GEFT OUTDOOR LLC v. CITY OF FISHERS, INDIANA

CourtDistrict Court, S.D. Indiana
DecidedAugust 11, 2022
Docket1:21-cv-03058
StatusUnknown

This text of GEFT OUTDOOR LLC v. CITY OF FISHERS, INDIANA (GEFT OUTDOOR LLC v. CITY OF FISHERS, INDIANA) is published on Counsel Stack Legal Research, covering District Court, S.D. Indiana primary law. Counsel Stack provides free access to over 12 million legal documents including statutes, case law, regulations, and constitutions.

Bluebook
GEFT OUTDOOR LLC v. CITY OF FISHERS, INDIANA, (S.D. Ind. 2022).

Opinion

UNITED STATES DISTRICT COURT SOUTHERN DISTRICT OF INDIANA INDIANAPOLIS DIVISION

GEFT OUTDOOR LLC, ) ) Plaintiff, ) ) v. ) No. 1:21-cv-03058-JPH-MPB ) CITY OF FISHERS, INDIANA, ) CITY OF FISHERS BOARD OF ZONING ) APPEALS, ) ) Defendants. )

ORDER DENYING MOTION FOR PRELIMINARY INJUNCTION

GEFT OUTDOOR is an advertising company that wants to construct two digital billboards in Fishers, Indiana, on property that it has leased. But the billboards don't meet the sign standards in Fishers's Unified Development Ordinance, and the Fishers Board of Zoning Appeals denied GEFT's requests for variances. GEFT therefore brought this case, alleging that the sign standards and variance process violate the First Amendment. It also seeks a preliminary injunction that would prevent Fishers from enforcing the sign standards against the two proposed billboards. For the reasons below, that motion is DENIED. Dkt. [10]. I. Facts & Background1 GEFT is an outdoor advertiser that buys or leases land to use for signs that would convey "both commercial and noncommercial speech." Dkt. 1 at 3 (verified complaint). It has leased portions of two properties in Fishers and plans to put up digital billboards on both. Id. at 3–4. The first billboard, on 131st Street, would be "a 70-foot double-sided, back-to-back billboard with digital displays on both sides." Id. at 9. The second, on 106th Street, would be "a 70-foot double-sided, back-to-back billboard with one side having a digital

display and the other with a static display." Id. Under Fishers's Unified Development Ordinance ("UDO"), GEFT must apply for and obtain a permit before putting up a sign, as defined by the UDO. UDO § 6.17.3.A ("It is unlawful for any person to place, alter, or to permit the placement or alteration of a sign . . . without first obtaining an approved sign permit application."); dkt. 32-4 at 4. The UDO defines a Sign as: Any name, identification, description, display, or illustration which is affixed to, painted on, or is represented directly or indirectly upon a building, structure, or piece of land, and which directs attention to an object, product, place, activity, person, institution, organization, or business. Religious symbols on places of worship or structures owned and operated by religious organizations are not considered a sign unless accompanied with text. Address numbers are not considered a sign.
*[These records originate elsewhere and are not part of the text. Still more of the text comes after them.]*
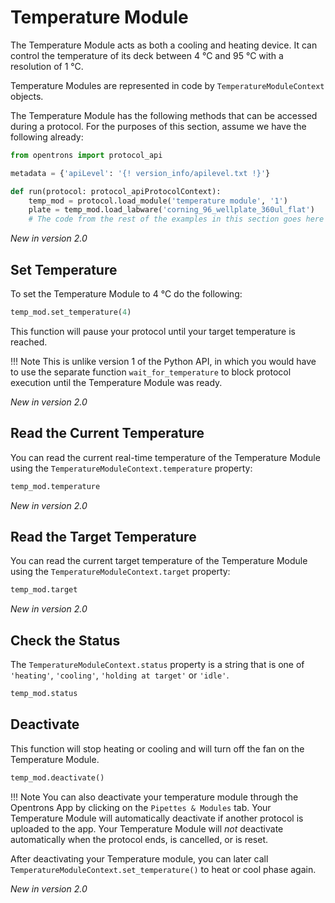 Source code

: # Temperature Module

The Temperature Module acts as both a cooling and heating device. It can
control the temperature of its deck between 4 °C and 95 °C with a
resolution of 1 °C.

Temperature Modules are represented in code by
`TemperatureModuleContext` objects.

The Temperature Module has the following methods that can be accessed
during a protocol. For the purposes of this section, assume we have the
following already:

```python
from opentrons import protocol_api

metadata = {'apiLevel': '{! version_info/apilevel.txt !}'}

def run(protocol: protocol_apiProtocolContext):
    temp_mod = protocol.load_module('temperature module', '1')
    plate = temp_mod.load_labware('corning_96_wellplate_360ul_flat')
    # The code from the rest of the examples in this section goes here
```

_New in version 2.0_

## Set Temperature

To set the Temperature Module to 4 °C do the following:

```python
temp_mod.set_temperature(4)
```

This function will pause your protocol until your target temperature is
reached.

!!! Note
    This is unlike version 1 of the Python API, in which you would have to
    use the separate function `wait_for_temperature` to block protocol
    execution until the Temperature Module was ready.


_New in version 2.0_

## Read the Current Temperature

You can read the current real-time temperature of the Temperature Module
using the `TemperatureModuleContext.temperature` property:

```python
temp_mod.temperature
```

_New in version 2.0_

## Read the Target Temperature

You can read the current target temperature of the Temperature Module
using the `TemperatureModuleContext.target` property:

```python
temp_mod.target
```

_New in version 2.0_

## Check the Status

The `TemperatureModuleContext.status`
property is a string that is one of `'heating'`, `'cooling'`,
`'holding at target'` or `'idle'`.

```python
temp_mod.status
```

## Deactivate

This function will stop heating or cooling and will turn off the fan on
the Temperature Module.

```python
temp_mod.deactivate()
```

!!! Note
    You can also deactivate your temperature module through the Opentrons
    App by clicking on the `Pipettes & Modules` tab. Your Temperature Module
    will automatically deactivate if another protocol is uploaded to the
    app. Your Temperature Module will *not* deactivate automatically when
    the protocol ends, is cancelled, or is reset.


After deactivating your Temperature module, you can later call
`TemperatureModuleContext.set_temperature()` to heat or cool phase again.

_New in version 2.0_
1 By agreement of the parties, there has been no evidentiary hearing. See dkt. 19; dkt. 36. The Court therefore bases these facts on the written record, including the uncontested allegations and designated deposition testimony. Dkt. 27 at 4 (quoting UDO art. 12.2).2 The Fishers Board of Zoning Appeals ("BZA") denied GEFT's requests for variances for the proposed billboards. Dkt. 1 at 10–11. GEFT then brought

this action, alleging that (1) Fishers' sign standards use content-based restrictions on speech in violation of the United States and Indiana Constitutions, (2) the permitting and variance schemes in Fishers' UDO are unconstitutional prior restraints on speech under the United States and Indiana Constitutions, and (3) the BZA's denials of GEFT's variance requests violate the United States Constitution and exceeded its statutory authority. Id. at 12–20.3 GEFT also filed a motion for a preliminary injunction, arguing that

portions of Fishers' UDO violate the First Amendment because they "contain impermissible content-based regulations and/or impermissible prior restraints on speech." Dkt. 11 at 2; see dkt. 10 (limiting GEFT's motion for a preliminary injunction to its first and second claims). GEFT seeks a preliminary injunction preventing Fishers from enforcing its UDO with respect to GEFT's two proposed billboards. Dkt. 10.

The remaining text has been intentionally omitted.